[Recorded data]
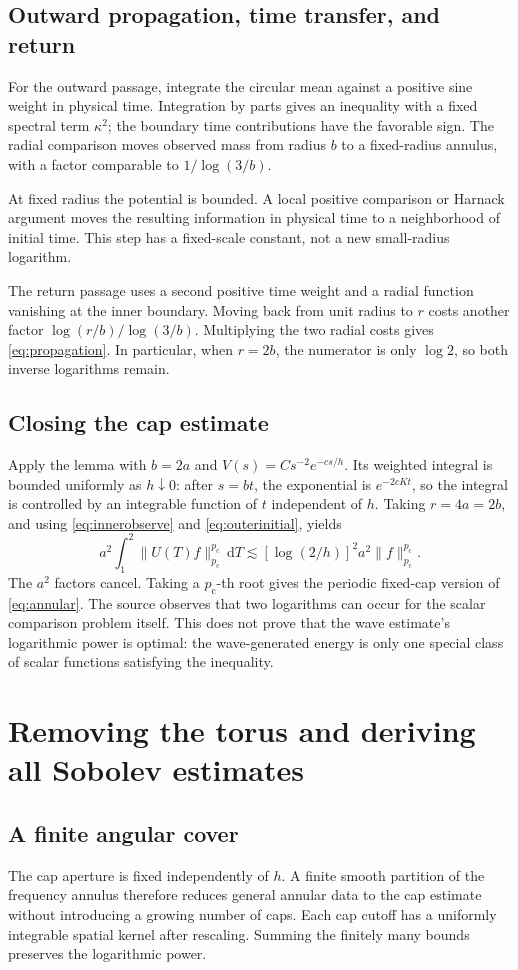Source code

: \documentclass[11pt,a4paper]{article}
\numberwithin{equation}{section}
\theoremstyle{definition}
\theoremstyle{remark}
\newcommand{\dd}{\,\mathrm d}
\newcommand{\pc}{p_{\mathrm c}}
\begin{document}
\subsection{Outward propagation, time transfer, and return}
For the outward passage, integrate the circular mean against a positive
sine weight in physical time. Integration by parts gives an inequality with
a fixed spectral term $\kappa^2$; the boundary time contributions have the
favorable sign. The radial comparison moves observed mass from radius $b$
to a fixed-radius annulus, with a factor comparable to
$1/\log(3/b)$.

At fixed radius the potential is bounded. A local positive comparison or
Harnack argument moves the resulting information in physical time to a
neighborhood of initial time. This step has a fixed-scale constant, not a
new small-radius logarithm.

The return passage uses a second positive time weight and a radial function
vanishing at the inner boundary. Moving back from unit radius to $r$ costs
another factor $\log(r/b)/\log(3/b)$. Multiplying the two radial costs gives
\eqref{eq:propagation}. In particular, when $r=2b$, the numerator is only
$\log2$, so both inverse logarithms remain.

\subsection{Closing the cap estimate}
Apply the lemma with $b=2a$ and
$V(s)=Cs^{-2}e^{-cs/h}$. Its weighted integral is bounded uniformly as
$h\downarrow0$: after $s=bt$, the exponential is $e^{-2cKt}$, so the integral
is controlled by an integrable function of $t$ independent of $h$.
Taking $r=4a=2b$, and using \eqref{eq:innerobserve} and
\eqref{eq:outerinitial}, yields
\[
 a^2\int_1^2\|U(T)f\|_{\pc}^{\pc}\dd T
 \lesssim [\log(2/h)]^2 a^2\|f\|_{\pc}^{\pc}.
\]
The $a^2$ factors cancel. Taking a $\pc$-th root gives the periodic fixed-cap
version of \eqref{eq:annular}. The source observes that two logarithms can
occur for the scalar comparison problem itself. This does not prove that the
wave estimate's logarithmic power is optimal: the wave-generated energy is
only one special class of scalar functions satisfying the inequality.

\section{Removing the torus and deriving all Sobolev estimates}
\label{sec:transfer}
\subsection{A finite angular cover}
The cap aperture is fixed independently of $h$. A finite smooth partition
of the frequency annulus therefore reduces general annular data to the cap
estimate without introducing a growing number of caps. Each cap cutoff has a
uniformly integrable spatial kernel after rescaling. Summing the finitely many
bounds preserves the logarithmic power.
\end{document}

--- Assignment ---
Would you return the data above exactly as written, minus the images?

--- Result for this exercise ---
Source code

: \documentclass[11pt,a4paper]{article}
\numberwithin{equation}{section}
\theoremstyle{definition}
\theoremstyle{remark}
\newcommand{\dd}{\,\mathrm d}
\newcommand{\pc}{p_{\mathrm c}}
\begin{document}
\subsection{Outward propagation, time transfer, and return}
For the outward passage, integrate the circular mean against a positive
sine weight in physical time. Integration by parts gives an inequality with
a fixed spectral term $\kappa^2$; the boundary time contributions have the
favorable sign. The radial comparison moves observed mass from radius $b$
to a fixed-radius annulus, with a factor comparable to
$1/\log(3/b)$.

At fixed radius the potential is bounded. A local positive comparison or
Harnack argument moves the resulting information in physical time to a
neighborhood of initial time. This step has a fixed-scale constant, not a
new small-radius logarithm.

The return passage uses a second positive time weight and a radial function
vanishing at the inner boundary. Moving back from unit radius to $r$ costs
another factor $\log(r/b)/\log(3/b)$. Multiplying the two radial costs gives
\eqref{eq:propagation}. In particular, when $r=2b$, the numerator is only
$\log2$, so both inverse logarithms remain.

\subsection{Closing the cap estimate}
Apply the lemma with $b=2a$ and
$V(s)=Cs^{-2}e^{-cs/h}$. Its weighted integral is bounded uniformly as
$h\downarrow0$: after $s=bt$, the exponential is $e^{-2cKt}$, so the integral
is controlled by an integrable function of $t$ independent of $h$.
Taking $r=4a=2b$, and using \eqref{eq:innerobserve} and
\eqref{eq:outerinitial}, yields
\[
 a^2\int_1^2\|U(T)f\|_{\pc}^{\pc}\dd T
 \lesssim [\log(2/h)]^2 a^2\|f\|_{\pc}^{\pc}.
\]
The $a^2$ factors cancel. Taking a $\pc$-th root gives the periodic fixed-cap
version of \eqref{eq:annular}. The source observes that two logarithms can
occur for the scalar comparison problem itself. This does not prove that the
wave estimate's logarithmic power is optimal: the wave-generated energy is
only one special class of scalar functions satisfying the inequality.

\section{Removing the torus and deriving all Sobolev estimates}
\label{sec:transfer}
\subsection{A finite angular cover}
The cap aperture is fixed independently of $h$. A finite smooth partition
of the frequency annulus therefore reduces general annular data to the cap
estimate without introducing a growing number of caps. Each cap cutoff has a
uniformly integrable spatial kernel after rescaling. Summing the finitely many
bounds preserves the logarithmic power.
\end{document}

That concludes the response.